ISBN-13: 9781526106988 / Angielski / Miękka / 2016 / 216 str.
This collection experiments with new styles of cultural criticism and explores how academics might write in more engaging ways. Sometimes more personally, sometimes more poetically, the chapters in this book all express the desire to write otherwise. Reworking forms such as the memoir, family history and ethnography, these essays engage readers directly and immediately in questions of narration, representation and ethics.
Leading figures in their field, including Marianne Hirsch, Lynne Pearce, Griselda Pollock, Carol Smart, Jackie Stacey and Janet Wolff, step outside their usual ways of writing to explore how their academic concerns might be more imaginatively articulated.
Contributions move beyond conventional academic writing and into more exploratory registers to consider subjects such as: feminist collaborations, memories of dislocation, movement and belonging, intimacy and affect, encountering difference, passionate connections to art and opera.
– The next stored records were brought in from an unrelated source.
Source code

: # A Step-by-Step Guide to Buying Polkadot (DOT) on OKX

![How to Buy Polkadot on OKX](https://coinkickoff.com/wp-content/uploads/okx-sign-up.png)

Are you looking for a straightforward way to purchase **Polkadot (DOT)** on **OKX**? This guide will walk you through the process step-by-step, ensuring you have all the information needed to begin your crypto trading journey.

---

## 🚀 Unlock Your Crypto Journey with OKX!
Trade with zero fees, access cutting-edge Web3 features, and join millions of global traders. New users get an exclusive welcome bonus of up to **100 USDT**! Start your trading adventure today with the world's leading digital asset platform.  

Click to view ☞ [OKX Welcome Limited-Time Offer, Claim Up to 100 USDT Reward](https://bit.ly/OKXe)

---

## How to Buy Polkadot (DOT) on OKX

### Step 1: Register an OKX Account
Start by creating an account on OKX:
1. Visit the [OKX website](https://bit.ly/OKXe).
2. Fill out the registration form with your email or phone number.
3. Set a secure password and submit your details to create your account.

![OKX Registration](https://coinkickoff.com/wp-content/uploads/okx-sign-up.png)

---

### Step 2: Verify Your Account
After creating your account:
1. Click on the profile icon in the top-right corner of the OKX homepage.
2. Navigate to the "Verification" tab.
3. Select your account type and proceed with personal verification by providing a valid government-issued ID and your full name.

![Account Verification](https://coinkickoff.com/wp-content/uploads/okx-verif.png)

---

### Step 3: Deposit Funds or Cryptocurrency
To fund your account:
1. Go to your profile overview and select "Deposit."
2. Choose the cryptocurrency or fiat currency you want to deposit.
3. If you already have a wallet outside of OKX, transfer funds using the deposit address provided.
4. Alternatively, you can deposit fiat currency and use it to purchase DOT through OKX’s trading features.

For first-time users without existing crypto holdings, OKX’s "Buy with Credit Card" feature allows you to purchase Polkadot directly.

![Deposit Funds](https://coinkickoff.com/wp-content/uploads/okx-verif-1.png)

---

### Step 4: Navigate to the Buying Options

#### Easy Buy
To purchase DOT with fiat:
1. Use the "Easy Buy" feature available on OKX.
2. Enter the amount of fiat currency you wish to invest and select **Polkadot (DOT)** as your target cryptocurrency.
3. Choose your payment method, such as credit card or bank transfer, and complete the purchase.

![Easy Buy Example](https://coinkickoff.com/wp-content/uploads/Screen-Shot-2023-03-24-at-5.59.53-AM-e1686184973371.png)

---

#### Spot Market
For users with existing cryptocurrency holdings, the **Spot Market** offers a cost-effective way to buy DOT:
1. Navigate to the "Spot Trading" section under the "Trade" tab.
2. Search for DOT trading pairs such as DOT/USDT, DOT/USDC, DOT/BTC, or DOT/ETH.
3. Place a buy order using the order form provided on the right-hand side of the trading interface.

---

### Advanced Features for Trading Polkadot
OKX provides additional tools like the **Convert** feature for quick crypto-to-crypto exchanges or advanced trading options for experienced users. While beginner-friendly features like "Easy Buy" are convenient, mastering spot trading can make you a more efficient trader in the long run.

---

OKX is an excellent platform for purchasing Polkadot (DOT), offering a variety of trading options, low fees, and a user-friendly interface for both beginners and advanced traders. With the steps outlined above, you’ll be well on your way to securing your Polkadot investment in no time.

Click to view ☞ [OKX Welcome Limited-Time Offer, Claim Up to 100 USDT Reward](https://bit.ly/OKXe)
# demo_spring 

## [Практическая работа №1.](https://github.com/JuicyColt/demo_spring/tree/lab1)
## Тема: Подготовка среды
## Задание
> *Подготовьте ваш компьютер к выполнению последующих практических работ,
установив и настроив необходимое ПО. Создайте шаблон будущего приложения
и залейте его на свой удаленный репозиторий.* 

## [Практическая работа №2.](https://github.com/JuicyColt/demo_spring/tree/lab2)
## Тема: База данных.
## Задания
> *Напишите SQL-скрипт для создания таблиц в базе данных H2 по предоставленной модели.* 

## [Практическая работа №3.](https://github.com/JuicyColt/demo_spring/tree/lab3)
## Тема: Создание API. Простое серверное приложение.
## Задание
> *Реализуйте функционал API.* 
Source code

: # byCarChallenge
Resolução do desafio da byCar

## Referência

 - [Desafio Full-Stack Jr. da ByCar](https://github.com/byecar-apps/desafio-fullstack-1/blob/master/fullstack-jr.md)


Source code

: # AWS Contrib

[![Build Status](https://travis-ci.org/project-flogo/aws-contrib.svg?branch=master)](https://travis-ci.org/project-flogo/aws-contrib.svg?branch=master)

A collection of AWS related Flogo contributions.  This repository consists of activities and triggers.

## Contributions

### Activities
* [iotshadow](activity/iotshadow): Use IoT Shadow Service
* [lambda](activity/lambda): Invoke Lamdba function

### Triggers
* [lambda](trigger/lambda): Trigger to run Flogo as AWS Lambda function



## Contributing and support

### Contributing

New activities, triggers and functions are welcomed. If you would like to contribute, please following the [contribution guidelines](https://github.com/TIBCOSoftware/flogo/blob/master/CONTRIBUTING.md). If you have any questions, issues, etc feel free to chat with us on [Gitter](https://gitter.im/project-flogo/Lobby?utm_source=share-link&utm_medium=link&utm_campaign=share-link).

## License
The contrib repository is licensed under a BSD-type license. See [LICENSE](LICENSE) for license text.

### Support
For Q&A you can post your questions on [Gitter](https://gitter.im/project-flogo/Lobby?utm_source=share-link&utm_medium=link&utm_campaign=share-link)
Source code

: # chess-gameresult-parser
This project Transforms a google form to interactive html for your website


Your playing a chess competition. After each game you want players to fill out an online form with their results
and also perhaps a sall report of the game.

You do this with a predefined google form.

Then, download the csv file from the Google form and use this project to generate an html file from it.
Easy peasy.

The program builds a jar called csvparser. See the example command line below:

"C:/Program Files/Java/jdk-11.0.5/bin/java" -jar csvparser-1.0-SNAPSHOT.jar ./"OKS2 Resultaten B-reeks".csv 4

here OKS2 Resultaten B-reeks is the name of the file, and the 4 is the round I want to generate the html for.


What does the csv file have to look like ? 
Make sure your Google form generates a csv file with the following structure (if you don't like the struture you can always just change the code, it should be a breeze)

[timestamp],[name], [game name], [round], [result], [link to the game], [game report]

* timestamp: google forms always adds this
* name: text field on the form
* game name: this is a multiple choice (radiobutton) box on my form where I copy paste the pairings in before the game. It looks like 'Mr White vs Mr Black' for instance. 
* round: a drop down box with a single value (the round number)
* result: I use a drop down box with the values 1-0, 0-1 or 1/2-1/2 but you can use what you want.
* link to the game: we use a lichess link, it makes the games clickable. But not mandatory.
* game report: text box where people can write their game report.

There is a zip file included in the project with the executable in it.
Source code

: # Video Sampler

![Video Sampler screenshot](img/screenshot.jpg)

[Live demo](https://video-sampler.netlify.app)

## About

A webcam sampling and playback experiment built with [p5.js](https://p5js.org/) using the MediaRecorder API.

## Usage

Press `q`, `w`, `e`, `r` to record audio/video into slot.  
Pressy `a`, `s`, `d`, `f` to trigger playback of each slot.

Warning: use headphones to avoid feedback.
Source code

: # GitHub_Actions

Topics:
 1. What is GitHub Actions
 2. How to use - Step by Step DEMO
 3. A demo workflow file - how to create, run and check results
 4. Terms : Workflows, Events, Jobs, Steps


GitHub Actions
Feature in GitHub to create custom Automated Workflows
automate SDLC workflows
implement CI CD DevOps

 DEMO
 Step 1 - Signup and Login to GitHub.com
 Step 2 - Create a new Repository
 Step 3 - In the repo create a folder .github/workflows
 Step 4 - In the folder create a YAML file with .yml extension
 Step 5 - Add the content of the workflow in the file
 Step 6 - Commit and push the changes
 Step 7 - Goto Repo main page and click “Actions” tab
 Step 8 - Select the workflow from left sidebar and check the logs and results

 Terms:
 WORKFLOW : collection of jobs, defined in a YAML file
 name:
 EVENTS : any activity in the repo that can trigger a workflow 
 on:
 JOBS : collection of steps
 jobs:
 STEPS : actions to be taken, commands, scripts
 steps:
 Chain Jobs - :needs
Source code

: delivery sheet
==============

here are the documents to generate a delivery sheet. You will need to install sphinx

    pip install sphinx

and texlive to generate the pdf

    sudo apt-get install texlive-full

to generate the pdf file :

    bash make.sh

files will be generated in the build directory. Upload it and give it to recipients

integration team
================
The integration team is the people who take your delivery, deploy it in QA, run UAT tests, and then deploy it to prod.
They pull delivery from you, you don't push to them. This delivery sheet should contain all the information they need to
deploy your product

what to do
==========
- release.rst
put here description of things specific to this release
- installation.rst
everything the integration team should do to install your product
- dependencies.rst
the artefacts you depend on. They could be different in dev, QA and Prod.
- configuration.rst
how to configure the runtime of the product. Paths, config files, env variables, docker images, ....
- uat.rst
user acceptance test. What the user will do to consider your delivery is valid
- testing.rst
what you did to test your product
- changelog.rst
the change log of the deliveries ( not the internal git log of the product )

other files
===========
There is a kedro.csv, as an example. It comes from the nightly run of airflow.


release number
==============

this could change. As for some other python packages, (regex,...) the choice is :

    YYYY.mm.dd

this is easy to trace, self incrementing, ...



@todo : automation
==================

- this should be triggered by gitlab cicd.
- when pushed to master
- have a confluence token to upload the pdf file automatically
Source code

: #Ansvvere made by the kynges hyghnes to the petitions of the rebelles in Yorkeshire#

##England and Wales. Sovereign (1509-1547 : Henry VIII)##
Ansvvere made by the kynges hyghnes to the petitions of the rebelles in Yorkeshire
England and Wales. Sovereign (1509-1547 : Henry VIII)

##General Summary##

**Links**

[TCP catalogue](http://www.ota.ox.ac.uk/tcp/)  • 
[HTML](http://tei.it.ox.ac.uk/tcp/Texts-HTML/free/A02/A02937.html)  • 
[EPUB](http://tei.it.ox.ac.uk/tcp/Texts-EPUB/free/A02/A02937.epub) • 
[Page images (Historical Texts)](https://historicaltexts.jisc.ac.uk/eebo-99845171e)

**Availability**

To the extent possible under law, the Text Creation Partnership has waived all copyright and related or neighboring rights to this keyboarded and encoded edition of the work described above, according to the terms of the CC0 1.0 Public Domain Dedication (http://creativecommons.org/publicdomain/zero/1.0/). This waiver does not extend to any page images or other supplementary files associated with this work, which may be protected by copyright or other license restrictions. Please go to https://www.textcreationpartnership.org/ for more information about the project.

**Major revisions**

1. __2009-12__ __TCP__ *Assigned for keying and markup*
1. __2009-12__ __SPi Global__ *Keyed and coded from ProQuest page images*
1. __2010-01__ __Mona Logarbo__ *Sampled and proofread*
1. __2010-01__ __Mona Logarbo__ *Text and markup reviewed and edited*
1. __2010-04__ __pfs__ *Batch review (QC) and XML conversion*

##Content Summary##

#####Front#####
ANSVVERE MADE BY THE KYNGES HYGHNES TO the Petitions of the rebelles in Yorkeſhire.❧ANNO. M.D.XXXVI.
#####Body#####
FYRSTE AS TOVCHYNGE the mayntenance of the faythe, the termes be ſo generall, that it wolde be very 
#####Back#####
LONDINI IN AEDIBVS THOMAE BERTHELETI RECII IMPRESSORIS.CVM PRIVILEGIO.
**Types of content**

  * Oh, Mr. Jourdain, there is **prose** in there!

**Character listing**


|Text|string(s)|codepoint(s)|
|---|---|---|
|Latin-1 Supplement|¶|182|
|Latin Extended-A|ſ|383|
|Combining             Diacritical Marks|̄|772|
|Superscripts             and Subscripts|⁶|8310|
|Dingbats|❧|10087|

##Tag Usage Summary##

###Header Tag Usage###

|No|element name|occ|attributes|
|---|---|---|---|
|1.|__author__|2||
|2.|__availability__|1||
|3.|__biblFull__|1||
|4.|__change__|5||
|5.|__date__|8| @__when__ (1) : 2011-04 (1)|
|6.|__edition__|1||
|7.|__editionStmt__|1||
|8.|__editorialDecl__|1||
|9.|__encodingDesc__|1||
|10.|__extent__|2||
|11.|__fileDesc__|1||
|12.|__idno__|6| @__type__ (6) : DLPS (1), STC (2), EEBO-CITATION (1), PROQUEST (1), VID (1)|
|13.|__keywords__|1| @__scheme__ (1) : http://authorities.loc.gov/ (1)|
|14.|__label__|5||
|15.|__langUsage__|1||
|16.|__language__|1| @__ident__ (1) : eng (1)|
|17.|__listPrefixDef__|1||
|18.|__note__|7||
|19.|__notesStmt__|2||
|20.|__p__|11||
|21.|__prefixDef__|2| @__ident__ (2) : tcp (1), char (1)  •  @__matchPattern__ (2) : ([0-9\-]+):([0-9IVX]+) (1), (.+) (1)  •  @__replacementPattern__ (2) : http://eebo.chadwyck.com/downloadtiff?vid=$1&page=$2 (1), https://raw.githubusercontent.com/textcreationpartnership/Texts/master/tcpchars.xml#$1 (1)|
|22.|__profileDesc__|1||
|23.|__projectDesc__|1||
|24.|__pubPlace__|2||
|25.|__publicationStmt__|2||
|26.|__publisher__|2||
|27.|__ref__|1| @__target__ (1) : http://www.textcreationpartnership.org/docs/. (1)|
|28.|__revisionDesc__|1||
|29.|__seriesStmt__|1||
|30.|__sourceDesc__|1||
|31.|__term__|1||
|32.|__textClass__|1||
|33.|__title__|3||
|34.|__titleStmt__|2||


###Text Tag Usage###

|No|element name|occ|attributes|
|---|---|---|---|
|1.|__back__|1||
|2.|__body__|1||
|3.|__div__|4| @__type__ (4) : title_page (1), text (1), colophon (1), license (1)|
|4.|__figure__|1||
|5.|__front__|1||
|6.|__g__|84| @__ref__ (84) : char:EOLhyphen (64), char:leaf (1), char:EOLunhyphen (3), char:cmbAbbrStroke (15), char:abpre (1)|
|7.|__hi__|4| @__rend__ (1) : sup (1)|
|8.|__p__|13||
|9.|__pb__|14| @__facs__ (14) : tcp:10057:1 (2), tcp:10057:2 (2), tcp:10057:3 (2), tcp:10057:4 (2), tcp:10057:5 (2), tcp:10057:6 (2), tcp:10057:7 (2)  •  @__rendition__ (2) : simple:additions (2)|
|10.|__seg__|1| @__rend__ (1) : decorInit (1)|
Some chapters use personal writing to interrogate theoretical issues; others put conceptual questions next to therapeutic ones; all of them offer the reader new ways of thinking about how and why we write, and how we might do it differently. Discovering the creative spaces in between traditional genres, many of the chapters show how new styles of writing open up new ways of doing cultural criticism.
This book will be of interest to readers across the humanities disciplines and in the interdisciplinary fields of cultural studies, gender studies and visual studies, as well as to the general reader with an interest in writing and culture.